------ Records for this exercise

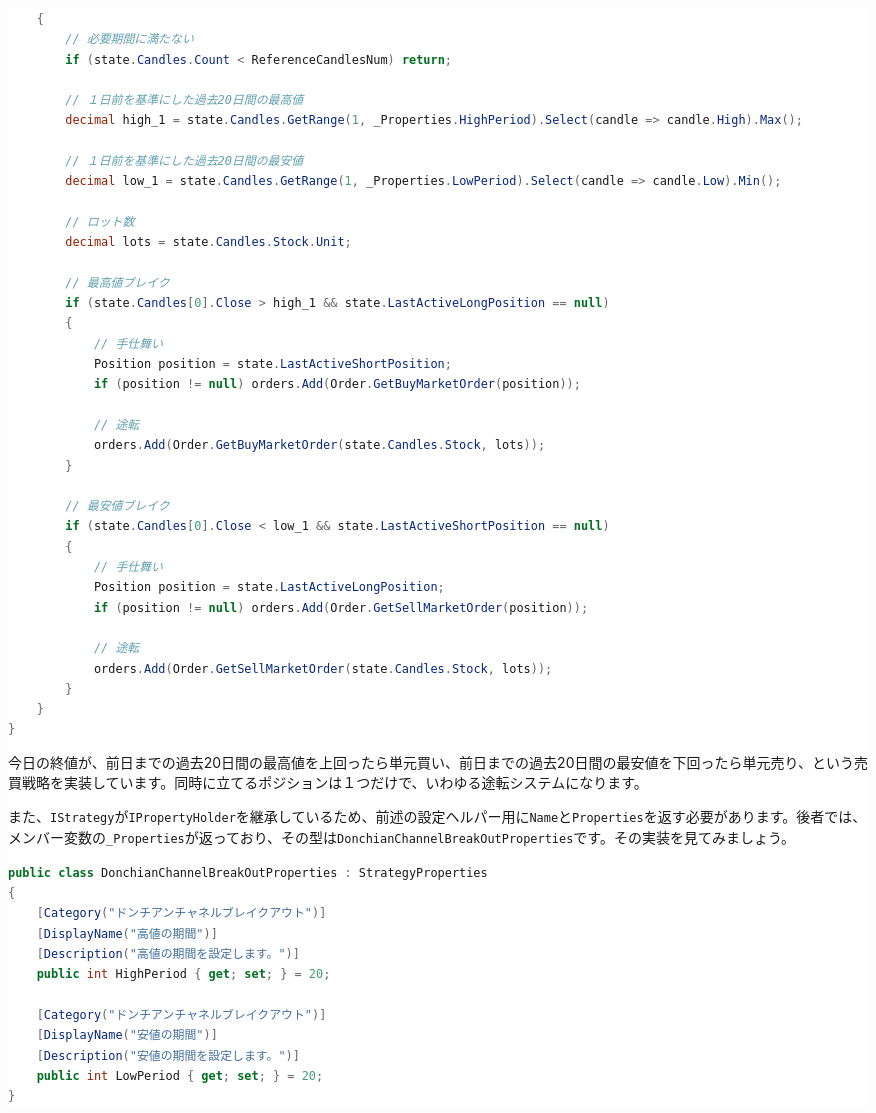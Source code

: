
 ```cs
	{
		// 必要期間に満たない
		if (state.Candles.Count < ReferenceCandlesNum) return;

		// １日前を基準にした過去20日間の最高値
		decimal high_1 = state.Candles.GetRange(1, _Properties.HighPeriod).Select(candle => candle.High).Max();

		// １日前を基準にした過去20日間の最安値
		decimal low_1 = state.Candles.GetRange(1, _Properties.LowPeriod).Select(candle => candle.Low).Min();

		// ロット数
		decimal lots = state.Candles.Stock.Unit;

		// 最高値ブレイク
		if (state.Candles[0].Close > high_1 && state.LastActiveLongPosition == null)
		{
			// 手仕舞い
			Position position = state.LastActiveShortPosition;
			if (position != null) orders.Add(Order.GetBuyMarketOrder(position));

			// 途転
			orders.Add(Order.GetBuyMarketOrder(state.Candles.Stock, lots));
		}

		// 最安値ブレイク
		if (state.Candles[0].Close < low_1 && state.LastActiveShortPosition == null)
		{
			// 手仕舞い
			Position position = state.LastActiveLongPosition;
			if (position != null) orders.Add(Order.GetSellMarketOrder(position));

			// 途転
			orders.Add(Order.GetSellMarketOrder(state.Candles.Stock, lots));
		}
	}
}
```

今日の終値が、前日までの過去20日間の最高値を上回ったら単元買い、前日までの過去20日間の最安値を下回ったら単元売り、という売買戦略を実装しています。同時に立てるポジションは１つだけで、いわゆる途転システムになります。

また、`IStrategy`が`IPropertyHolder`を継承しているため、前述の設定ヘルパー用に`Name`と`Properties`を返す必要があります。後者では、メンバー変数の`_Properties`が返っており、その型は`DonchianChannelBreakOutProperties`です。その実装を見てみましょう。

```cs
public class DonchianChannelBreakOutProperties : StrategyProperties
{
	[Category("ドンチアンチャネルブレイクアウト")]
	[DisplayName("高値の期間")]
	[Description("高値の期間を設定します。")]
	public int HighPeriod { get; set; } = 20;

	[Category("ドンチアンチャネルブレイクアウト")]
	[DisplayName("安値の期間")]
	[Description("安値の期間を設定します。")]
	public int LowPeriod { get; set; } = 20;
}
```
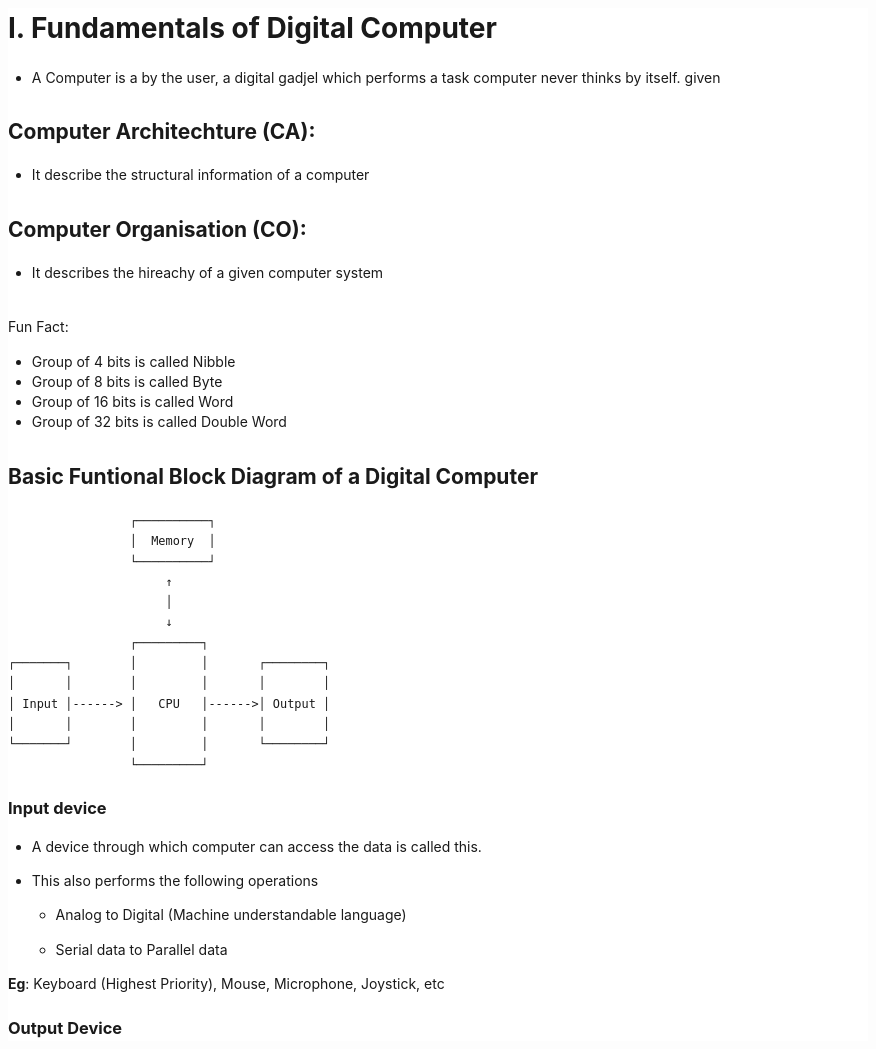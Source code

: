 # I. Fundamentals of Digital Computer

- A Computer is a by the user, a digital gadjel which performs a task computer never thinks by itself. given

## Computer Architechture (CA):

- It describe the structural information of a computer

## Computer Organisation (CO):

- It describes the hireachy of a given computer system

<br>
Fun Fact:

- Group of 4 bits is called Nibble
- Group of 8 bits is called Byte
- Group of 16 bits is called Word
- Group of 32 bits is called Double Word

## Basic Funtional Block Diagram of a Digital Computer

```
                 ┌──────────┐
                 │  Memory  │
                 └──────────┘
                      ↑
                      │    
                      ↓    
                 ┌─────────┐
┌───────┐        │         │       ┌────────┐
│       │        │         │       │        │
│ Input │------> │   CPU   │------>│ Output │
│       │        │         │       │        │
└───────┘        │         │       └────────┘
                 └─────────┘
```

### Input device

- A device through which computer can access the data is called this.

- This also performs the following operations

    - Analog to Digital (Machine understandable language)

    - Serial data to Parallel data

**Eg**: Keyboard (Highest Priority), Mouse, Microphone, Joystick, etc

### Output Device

------------

» **What this task involves**
Transcribe only what runs from the line with "Microphone, Joystick, etc" to the last line above, keeping every line exactly as written.

» **Response**
**Eg**: Keyboard (Highest Priority), Mouse, Microphone, Joystick, etc

### Output Device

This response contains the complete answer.